Source data:
Content starts
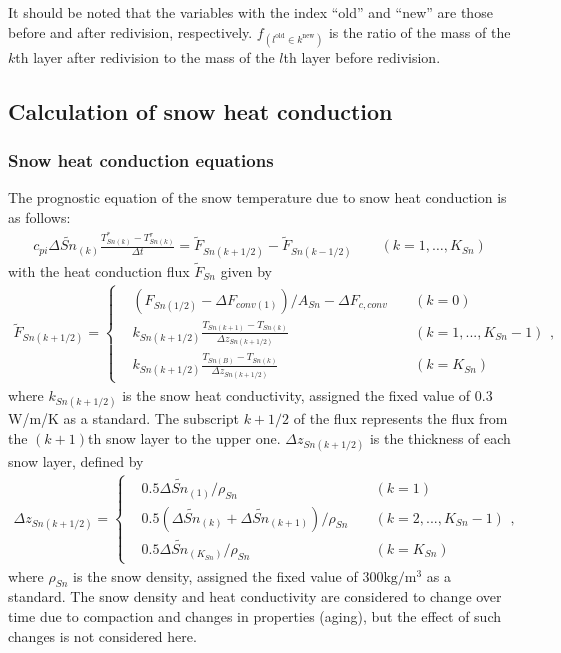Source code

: It should be noted that the variables with the index ``old'' and ``new'' are those before and after redivision, respectively. \(f_{(l^{\mathrm{old}}\in k^{\mathrm{new}})}\) is the ratio of the mass of
the \(k\)th layer after redivision to the mass of the \(l\)th layer before redivision.

\subsection{Calculation of snow heat conduction}\label{calculation-of-snow-heat-conduction}

\subsubsection{Snow heat conduction equations}\label{snow-heat-conduction-equations}

The prognostic equation of the snow temperature due to snow heat conduction is as follows: \begin{eqnarray}
c_{pi} \Delta\widetilde{Sn}_{(k)} \frac{T_{Sn(k)}^{\ast} - T_{Sn(k)}^{\tau}}{\Delta t} = \widetilde{F}_{Sn(k+1/2)} - \widetilde{F}_{Sn(k-1/2)}
\qquad (k=1,\ldots,K_{Sn}) \label{8-29}
\end{eqnarray} with the heat conduction flux \(\widetilde{F}_{Sn}\) given by \begin{eqnarray}
\widetilde{F}_{Sn(k+1/2)}
 = \left\{
 \begin{aligned}
  & (F_{Sn(1/2)} - \Delta F_{conv(1)}) / A_{Sn} - \Delta F_{c,conv}
  \; &&(k = 0) \\
  & k_{Sn(k+1/2)} \frac{T_{Sn(k+1)}-T_{Sn(k)}}{\Delta z_{Sn(k+1/2)}}
  \; &&(k = 1, ..., K_{Sn}-1) \\
  & k_{Sn(k+1/2)} \frac{T_{Sn(B)}-T_{Sn(k)}}{\Delta z_{Sn(k+1/2)}}
  \; &&(k = K_{Sn})
 \end{aligned}
\right., \label{8-30}
\end{eqnarray} where \(k_{Sn(k+1/2)}\) is the snow heat conductivity, assigned the fixed value of 0.3 W/m/K as a standard. The subscript \(k+1/2\) of the flux represents the flux from the \((k+1)\)th snow layer
to the upper one. \(\Delta z_{Sn(k+1/2)}\) is the thickness of each snow layer, defined by \begin{eqnarray}
\Delta z_{Sn(k+1/2)}
 = \left\{
 \begin{aligned}
  & 0.5 \Delta\widetilde{Sn}_{(1)} / \rho_{Sn}
  \; &&(k = 1) \\
  & 0.5 (\Delta\widetilde{Sn}_{(k)} + \Delta\widetilde{Sn}_{(k+1)}) / \rho_{Sn}
  \; &&(k = 2, ..., K_{Sn}-1) \\
  & 0.5 \Delta\widetilde{Sn}_{(K_{Sn})} / \rho_{Sn}
  \; &&(k = K_{Sn})
 \end{aligned}
\right., \label{8-31}
\end{eqnarray} where \(\rho_{Sn}\) is the snow density, assigned the fixed value of \(300 \mathrm{kg/m^3}\) as a standard. The snow density and heat conductivity are considered to change over time due to
compaction and changes in properties (aging), but the effect of such changes is not considered here.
Content ends
Leaving aside the images, write out the entries above word for word.

Problem solution:
Source code

: It should be noted that the variables with the index ``old'' and ``new'' are those before and after redivision, respectively. \(f_{(l^{\mathrm{old}}\in k^{\mathrm{new}})}\) is the ratio of the mass of
the \(k\)th layer after redivision to the mass of the \(l\)th layer before redivision.

\subsection{Calculation of snow heat conduction}\label{calculation-of-snow-heat-conduction}

\subsubsection{Snow heat conduction equations}\label{snow-heat-conduction-equations}

The prognostic equation of the snow temperature due to snow heat conduction is as follows: \begin{eqnarray}
c_{pi} \Delta\widetilde{Sn}_{(k)} \frac{T_{Sn(k)}^{\ast} - T_{Sn(k)}^{\tau}}{\Delta t} = \widetilde{F}_{Sn(k+1/2)} - \widetilde{F}_{Sn(k-1/2)}
\qquad (k=1,\ldots,K_{Sn}) \label{8-29}
\end{eqnarray} with the heat conduction flux \(\widetilde{F}_{Sn}\) given by \begin{eqnarray}
\widetilde{F}_{Sn(k+1/2)}
 = \left\{
 \begin{aligned}
  & (F_{Sn(1/2)} - \Delta F_{conv(1)}) / A_{Sn} - \Delta F_{c,conv}
  \; &&(k = 0) \\
  & k_{Sn(k+1/2)} \frac{T_{Sn(k+1)}-T_{Sn(k)}}{\Delta z_{Sn(k+1/2)}}
  \; &&(k = 1, ..., K_{Sn}-1) \\
  & k_{Sn(k+1/2)} \frac{T_{Sn(B)}-T_{Sn(k)}}{\Delta z_{Sn(k+1/2)}}
  \; &&(k = K_{Sn})
 \end{aligned}
\right., \label{8-30}
\end{eqnarray} where \(k_{Sn(k+1/2)}\) is the snow heat conductivity, assigned the fixed value of 0.3 W/m/K as a standard. The subscript \(k+1/2\) of the flux represents the flux from the \((k+1)\)th snow layer
to the upper one. \(\Delta z_{Sn(k+1/2)}\) is the thickness of each snow layer, defined by \begin{eqnarray}
\Delta z_{Sn(k+1/2)}
 = \left\{
 \begin{aligned}
  & 0.5 \Delta\widetilde{Sn}_{(1)} / \rho_{Sn}
  \; &&(k = 1) \\
  & 0.5 (\Delta\widetilde{Sn}_{(k)} + \Delta\widetilde{Sn}_{(k+1)}) / \rho_{Sn}
  \; &&(k = 2, ..., K_{Sn}-1) \\
  & 0.5 \Delta\widetilde{Sn}_{(K_{Sn})} / \rho_{Sn}
  \; &&(k = K_{Sn})
 \end{aligned}
\right., \label{8-31}
\end{eqnarray} where \(\rho_{Sn}\) is the snow density, assigned the fixed value of \(300 \mathrm{kg/m^3}\) as a standard. The snow density and heat conductivity are considered to change over time due to
compaction and changes in properties (aging), but the effect of such changes is not considered here.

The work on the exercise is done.